News
Fish Wins Summary Judgment for Cadence Design Systems
November 8, 2007
On November 8th 2007, the United States District Court for the Northern District of California granted summary judgment to Fish client Cadence Design in the case of Cadence versus Narpat Bhandari and Vanguard System, Inc. At issue in the case is ownership of a patent related to electronic design automation (“EDA”) used in the design, emulation and fabrication of integrated circuits. EDA technology is critical to the semiconductor-based Silicon Valley economy.
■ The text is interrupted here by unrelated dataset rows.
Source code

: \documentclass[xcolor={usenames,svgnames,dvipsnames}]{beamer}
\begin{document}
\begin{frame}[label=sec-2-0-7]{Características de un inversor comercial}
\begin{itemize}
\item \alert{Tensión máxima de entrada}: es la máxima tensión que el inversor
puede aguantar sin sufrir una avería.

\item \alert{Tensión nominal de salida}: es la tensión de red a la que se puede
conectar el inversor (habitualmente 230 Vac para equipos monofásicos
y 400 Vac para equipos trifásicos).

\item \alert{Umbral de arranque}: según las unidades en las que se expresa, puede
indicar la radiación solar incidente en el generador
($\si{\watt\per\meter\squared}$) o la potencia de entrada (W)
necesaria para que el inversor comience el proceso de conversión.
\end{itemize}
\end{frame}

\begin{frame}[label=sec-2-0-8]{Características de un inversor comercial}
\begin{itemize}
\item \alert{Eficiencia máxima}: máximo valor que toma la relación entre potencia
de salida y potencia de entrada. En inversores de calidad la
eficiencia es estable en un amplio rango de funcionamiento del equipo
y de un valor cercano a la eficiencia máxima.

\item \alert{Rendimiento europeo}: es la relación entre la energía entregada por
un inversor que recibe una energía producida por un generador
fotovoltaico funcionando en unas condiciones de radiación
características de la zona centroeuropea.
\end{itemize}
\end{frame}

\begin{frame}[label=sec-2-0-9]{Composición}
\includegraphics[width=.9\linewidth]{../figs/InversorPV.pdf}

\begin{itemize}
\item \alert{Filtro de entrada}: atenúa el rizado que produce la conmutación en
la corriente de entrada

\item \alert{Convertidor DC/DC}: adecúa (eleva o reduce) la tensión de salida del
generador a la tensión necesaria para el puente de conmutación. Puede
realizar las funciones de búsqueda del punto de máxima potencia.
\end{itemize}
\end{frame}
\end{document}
The memorandum and order by Judge Marilyn Hall Patel granted the Fish client’s summary judgment on the issue of patent ownership and dismissed defendants’ counterclaims. The court found that the patent in question, for a system originally conceived of by an employee of Silicon Valley based LSI Logic, Inc. (not a party to the action), was in fact the property of LSI Logic and had been properly licensed to the plaintiffs in this matter. The court analyzed the inventor’s Invention Agreement with LSI in the context of California Labor Code section 2870 and agreed with Fish & Richardson’s arguments with regard to the scope of the subject matter assigned to LSI under the Invention Agreement. The court found specifically that “the scope of the Invention Agreement is coextensive with the scope of section 2870 [of the California Labor Code] – the Agreement assigns to LSI all inventions that section 2870 does not specifically prohibit.”
By granting the motion establishing ownership of the patent in question and dismissing defendants’ counterclaims, the decision substantively ends the case on the merits in favor of Cadence and its co-parties. The Court has set a status conference to determine if any additional proceedings are necessary before entering final judgment.